Apple designs and sells consumer electronics, computer software, and personal computers and also operates retail stores. Its best-known hardware products are the Macintosh line of computers, the iPod, the iPad and the iPhone – Apple is the world’s third largest mobile phone-maker after Samsung and Nokia.
Apple warns of 'chilling effect' as antitrust trial ends
Government wants Apple banned from agency model for two years and a five-year ban on use of price-parity contract clauses
Apple, on trial for allegedly colluding to raise the price of e-books, said an adverse ruling would have a “chilling effect” on how businesses investigate new markets.
If Apple was found guilty, it would “send shudders through the business community” by condemning the ordinary negotiations that companies undertake to enter new markets, the company’s lawyer, Orin Snyder, said on the last day of the trial.
“We submit a ruling against Apple on this record sets a dangerous precedent,” Snyder said.

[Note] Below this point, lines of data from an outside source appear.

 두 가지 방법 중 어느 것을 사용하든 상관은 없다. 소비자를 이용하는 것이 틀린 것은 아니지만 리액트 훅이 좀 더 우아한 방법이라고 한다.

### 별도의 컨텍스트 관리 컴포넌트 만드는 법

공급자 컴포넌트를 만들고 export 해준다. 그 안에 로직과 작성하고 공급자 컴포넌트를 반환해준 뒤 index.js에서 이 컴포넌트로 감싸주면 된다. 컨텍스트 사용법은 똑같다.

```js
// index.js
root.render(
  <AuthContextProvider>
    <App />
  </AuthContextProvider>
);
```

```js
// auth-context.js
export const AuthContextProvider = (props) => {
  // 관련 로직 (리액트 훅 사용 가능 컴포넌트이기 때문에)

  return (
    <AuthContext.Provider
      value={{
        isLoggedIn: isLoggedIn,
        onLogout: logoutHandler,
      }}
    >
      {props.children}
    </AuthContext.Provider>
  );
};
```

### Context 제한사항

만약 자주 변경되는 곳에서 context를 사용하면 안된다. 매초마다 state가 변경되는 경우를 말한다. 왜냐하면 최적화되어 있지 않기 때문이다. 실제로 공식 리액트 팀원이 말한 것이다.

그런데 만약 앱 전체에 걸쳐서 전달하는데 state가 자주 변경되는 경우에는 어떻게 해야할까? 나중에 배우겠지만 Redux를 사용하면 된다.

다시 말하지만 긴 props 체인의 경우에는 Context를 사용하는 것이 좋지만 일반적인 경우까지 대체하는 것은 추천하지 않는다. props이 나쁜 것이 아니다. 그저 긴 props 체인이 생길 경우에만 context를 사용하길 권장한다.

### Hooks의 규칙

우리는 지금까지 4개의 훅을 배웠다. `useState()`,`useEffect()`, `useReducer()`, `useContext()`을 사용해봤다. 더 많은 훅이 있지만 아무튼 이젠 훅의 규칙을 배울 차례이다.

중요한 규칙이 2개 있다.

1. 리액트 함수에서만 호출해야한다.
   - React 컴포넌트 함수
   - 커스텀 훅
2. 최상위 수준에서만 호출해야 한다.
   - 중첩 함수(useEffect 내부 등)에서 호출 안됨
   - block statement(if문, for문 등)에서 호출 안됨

The US Justice Department accuses Apple of conspiring with US publishers beginning in late 2009 to increase the price of e-books in an effort to undercut the pricing established by then-dominant Amazon.com Inc. The publishers have settled with the government.

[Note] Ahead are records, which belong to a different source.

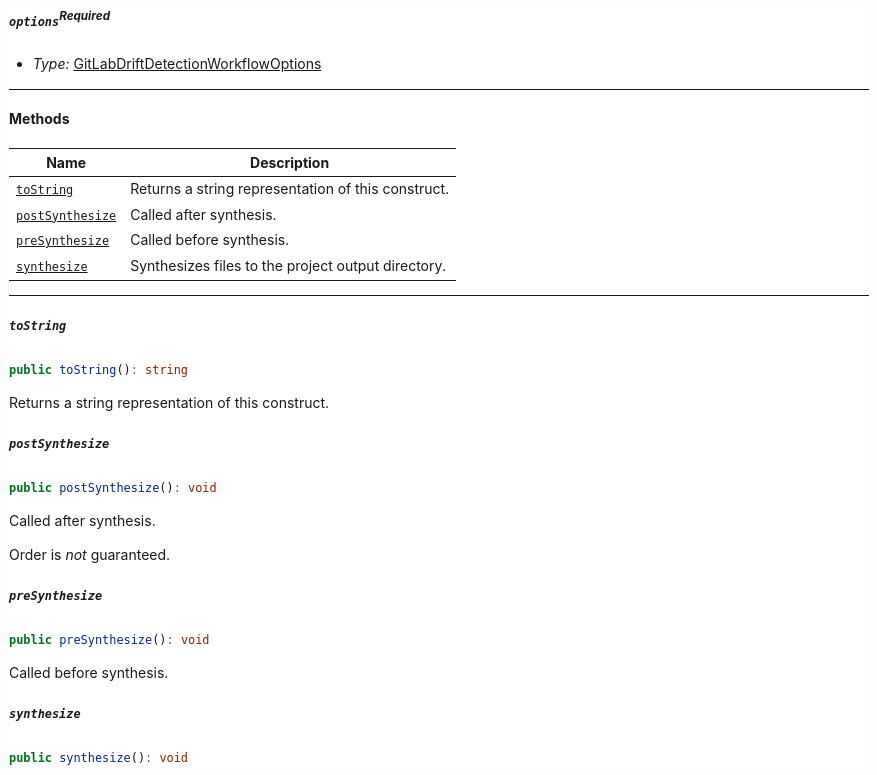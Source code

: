 
##### `options`<sup>Required</sup> <a name="options" id="projen-pipelines.GitLabDriftDetectionWorkflow.Initializer.parameter.options"></a>

- *Type:* <a href="#projen-pipelines.GitLabDriftDetectionWorkflowOptions">GitLabDriftDetectionWorkflowOptions</a>

---

#### Methods <a name="Methods" id="Methods"></a>

| **Name** | **Description** |
| --- | --- |
| <code><a href="#projen-pipelines.GitLabDriftDetectionWorkflow.toString">toString</a></code> | Returns a string representation of this construct. |
| <code><a href="#projen-pipelines.GitLabDriftDetectionWorkflow.postSynthesize">postSynthesize</a></code> | Called after synthesis. |
| <code><a href="#projen-pipelines.GitLabDriftDetectionWorkflow.preSynthesize">preSynthesize</a></code> | Called before synthesis. |
| <code><a href="#projen-pipelines.GitLabDriftDetectionWorkflow.synthesize">synthesize</a></code> | Synthesizes files to the project output directory. |

---

##### `toString` <a name="toString" id="projen-pipelines.GitLabDriftDetectionWorkflow.toString"></a>

```typescript
public toString(): string
```

Returns a string representation of this construct.

##### `postSynthesize` <a name="postSynthesize" id="projen-pipelines.GitLabDriftDetectionWorkflow.postSynthesize"></a>

```typescript
public postSynthesize(): void
```

Called after synthesis.

Order is *not* guaranteed.

##### `preSynthesize` <a name="preSynthesize" id="projen-pipelines.GitLabDriftDetectionWorkflow.preSynthesize"></a>

```typescript
public preSynthesize(): void
```

Called before synthesis.

##### `synthesize` <a name="synthesize" id="projen-pipelines.GitLabDriftDetectionWorkflow.synthesize"></a>

```typescript
public synthesize(): void
```
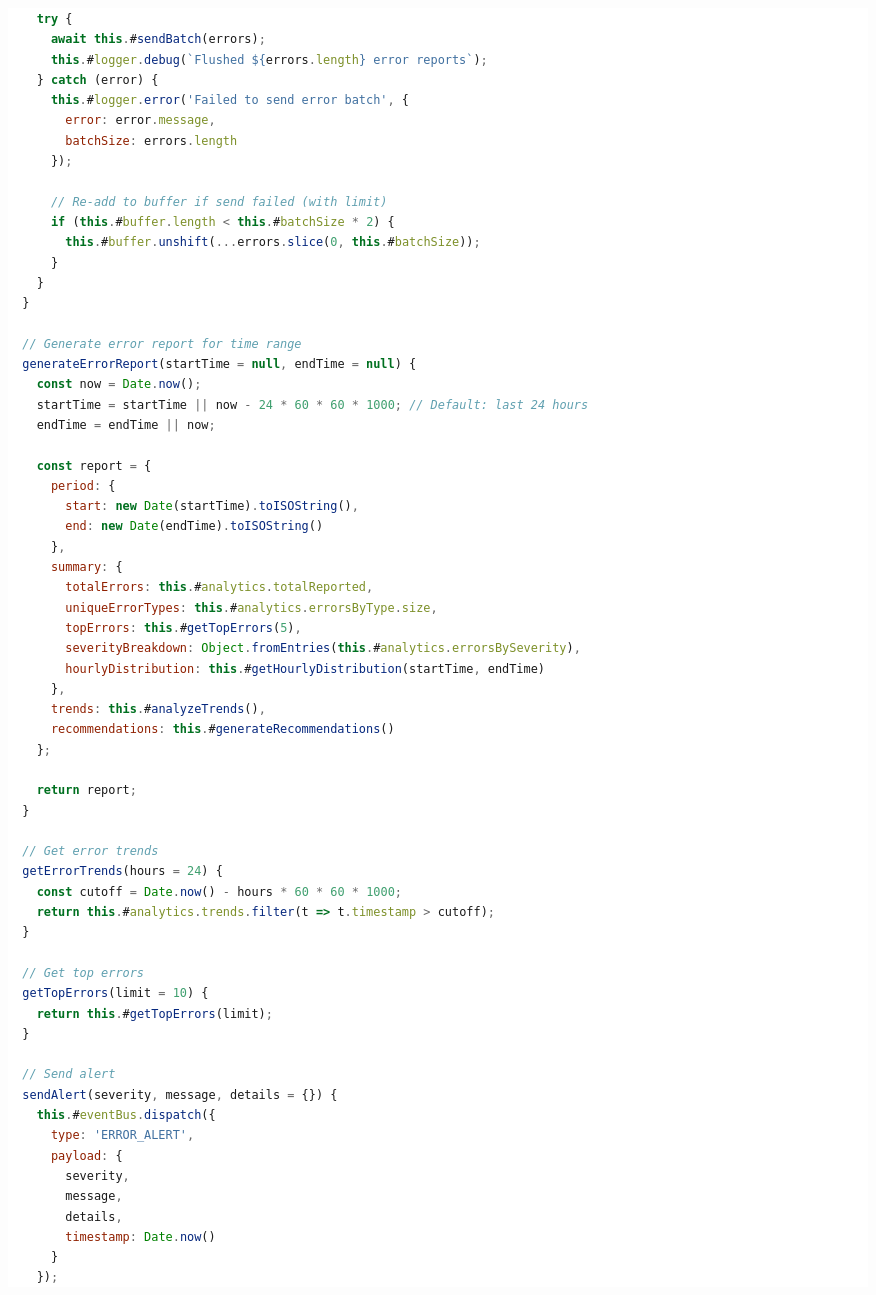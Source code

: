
 ```javascript
    try {
      await this.#sendBatch(errors);
      this.#logger.debug(`Flushed ${errors.length} error reports`);
    } catch (error) {
      this.#logger.error('Failed to send error batch', {
        error: error.message,
        batchSize: errors.length
      });

      // Re-add to buffer if send failed (with limit)
      if (this.#buffer.length < this.#batchSize * 2) {
        this.#buffer.unshift(...errors.slice(0, this.#batchSize));
      }
    }
  }

  // Generate error report for time range
  generateErrorReport(startTime = null, endTime = null) {
    const now = Date.now();
    startTime = startTime || now - 24 * 60 * 60 * 1000; // Default: last 24 hours
    endTime = endTime || now;

    const report = {
      period: {
        start: new Date(startTime).toISOString(),
        end: new Date(endTime).toISOString()
      },
      summary: {
        totalErrors: this.#analytics.totalReported,
        uniqueErrorTypes: this.#analytics.errorsByType.size,
        topErrors: this.#getTopErrors(5),
        severityBreakdown: Object.fromEntries(this.#analytics.errorsBySeverity),
        hourlyDistribution: this.#getHourlyDistribution(startTime, endTime)
      },
      trends: this.#analyzeTrends(),
      recommendations: this.#generateRecommendations()
    };

    return report;
  }

  // Get error trends
  getErrorTrends(hours = 24) {
    const cutoff = Date.now() - hours * 60 * 60 * 1000;
    return this.#analytics.trends.filter(t => t.timestamp > cutoff);
  }

  // Get top errors
  getTopErrors(limit = 10) {
    return this.#getTopErrors(limit);
  }

  // Send alert
  sendAlert(severity, message, details = {}) {
    this.#eventBus.dispatch({
      type: 'ERROR_ALERT',
      payload: {
        severity,
        message,
        details,
        timestamp: Date.now()
      }
    });
```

Throughout closing arguments on Thursday, Apple found itself fighting back against tough questioning by US District Judge Denise Cote.
At one point on Thursday, Cote asked if it was correct that Apple “understood publishers were willing to work together to put pressure on Amazon.”
Snyder responded there was no evidence Apple understood the publishers were allegedly conspiring together before it proposed creating an online bookstore for its coming iPad. Apple had no idea the publishing executives were calling each other and having dinners together.
“There is no such thing as a conspiracy by telepathy,” Snyder said.
For three weeks, the government has sought to show the popular iPad maker conspired with five of the biggest publishers to raise prices for new and bestselling books from the US$9.99 set by Amazon.com.
Amazon.com, which at the time controlled up to 90 per cent of the e-book market, had been buying books at wholesale and then selling them at times below its costs as it promoted its Kindle reading device.
Apple, by contrast, entered into so-called agency agreements in which publishers rather than Apple set book prices of up to US$12.99 and US$14.99, in a move the government contends enabled publishers to push back against Amazon.com’s pricing.
Apple in exchange got a 30 per cent commission from the publishers, who included Pearson’s Penguin Group, News Corp’s HarperCollins Publishers, CBS Corp’s Simon & Schuster, Lagardere’s Hachette Book Group and Verlagsgruppe Georg von Holtzbrinck GmbH’s Macmillan.
After signing the deals, the government said publishers pushed Amazon.com into the agency model, allowing publishers to increase prices, which shot up 9 per cent industrywide, Mark Ryan, a Justice Department lawyer, said.
“Only a united industry front could move Amazon off its $9.99 price,” he said.
Cote, who has said before the trial began that she thought the government would be able to show direct evidence Apple engaged in the conspiracy, also interrupted Ryan as he made his closing argument.
At one point, she asked Ryan how he responded to Apple’s “argument that it didn’t raise prices as the e-books would have been unavailable at any price.”
Earlier Thursday, Snyder had argued that before Apple entered the market, publishers had begun withholding popular new titles from e-bookstores until the hardback version had been on sale for a number of weeks. Without Apple’s entry, those titles would not have been available as e-books immediately, he said.
Ryan, who had earlier shown statistics that publishers withheld titles just 37 times in 2009, said he rejected Apple’s argument. It was unclear how the future would have played out, he said.
“We don’t know what course competition would have taken the industry on,” Ryan said.
The Justice Department is not seeking damages against Apple. In a slide presented Thursday, the Justice Department said it wanted Apple to be prohibited from the agency model for two years and a five-year prohibition against the use of price-parity contract clauses at the centre of the case, among other remedies.
Should the government prevail, a separate trial would be held on damage claims asserted by 33 state attorneys general whose case on liability was also being heard during the last few weeks.